The original quinoxalin-6-ol sample had an absorbance spectrum that was unchanged in the presence of dithionite, indicating the compound could not be reduced by dithionite. On the other hand, the lower purified TLC spot containing the two N-methylated quinoxaline-6-ol isomers was reduced with dithionite in water. This was confirmed by the loss of the red color. Shaking the sample in air for a few seconds completely restored the original spectrum and the red color, indicating that the methylated quinoxaline ring was redox active. In contract, a solution of mercaptoethylpyrazine exposed to dithionite showed no reduction.

A sample of the monomethylated quinoxalin-6-ol was mixed with 25 μL of 1 M NaOH, and the sample was heated at 60 °C for 6 h. After the addition of 2 μL of HOAc, the resulting sample was purified by preparative TLC using 5% HCOOH in CH3CN. The product with Rf = 0.63 was eluted from the plate and assayed by UPLC–HR-ESI–MS to show two peaks with M+ = 177.067 corresponding to C9H9N2O2. These correspond to the structures shown in Figure S4.

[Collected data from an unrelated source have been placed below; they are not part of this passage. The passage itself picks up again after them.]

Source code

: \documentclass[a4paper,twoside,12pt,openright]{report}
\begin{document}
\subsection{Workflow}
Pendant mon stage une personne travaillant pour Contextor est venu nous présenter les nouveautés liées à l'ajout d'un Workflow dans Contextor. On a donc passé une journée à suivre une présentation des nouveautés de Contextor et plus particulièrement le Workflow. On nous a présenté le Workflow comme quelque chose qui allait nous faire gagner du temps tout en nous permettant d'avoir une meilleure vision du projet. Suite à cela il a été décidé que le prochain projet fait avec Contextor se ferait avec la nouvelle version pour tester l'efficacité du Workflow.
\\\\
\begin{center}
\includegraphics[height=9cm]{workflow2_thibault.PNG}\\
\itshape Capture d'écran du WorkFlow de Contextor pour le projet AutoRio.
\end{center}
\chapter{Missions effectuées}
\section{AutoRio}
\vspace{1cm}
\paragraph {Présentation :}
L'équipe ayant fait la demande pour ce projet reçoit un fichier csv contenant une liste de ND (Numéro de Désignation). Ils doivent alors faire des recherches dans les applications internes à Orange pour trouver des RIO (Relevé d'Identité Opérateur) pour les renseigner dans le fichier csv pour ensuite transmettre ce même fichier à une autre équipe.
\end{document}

UPLC–HR-ESI–MS Analysis of Samples

Samples were analyzed on a Waters SYNAPT G2-S high-definition mass spectrometer connected to a Waters Acquity UPLC I-class system with an Acquity UPLC BEH C18 (Waters, 2.1 mm × 75 mm, 1.7 μm particle size) column. Solvent A was 0.1% formic acid in water and solvent B was 100% acetonitrile. The flow rate was 0.2 mL/min and gradient elution was employed in the following manner (t (min), % B): (0.01, 5), (6, 15), (21, 35), (23, 65). For each analysis, 10 μL of the sample was injected. The mass spectral data were collected in high-resolution MSe continuum mode. A lock spray scan (function 3) was collected every 20 s for calibration, and the lock spray analyte used was leucine-enkephalin. Parameters were 2.8 kV capillary voltage, 125 °C source temperature, 350 °C desolvation temperature, 35 V sampling cone, 50 L/h cone gas flow, 500 L/h desolvation gas flow, and 6 L/h nebulizer gas flow. The collision energies for the low-energy scans (function 1) were 4 and 2 V in the trap region and the transfer region, respectively. Collision energies for the high-energy scans (function 2) were ramped from 25 to 45 V in the trap region and 2 V in the transfer region. Data were analyzed using MassLynx program (Waters). The extracted ion chromatograms for the molecules in Figure are shown in Figure .

Safety Statement

No unexpected or unusually high safety hazards were encountered.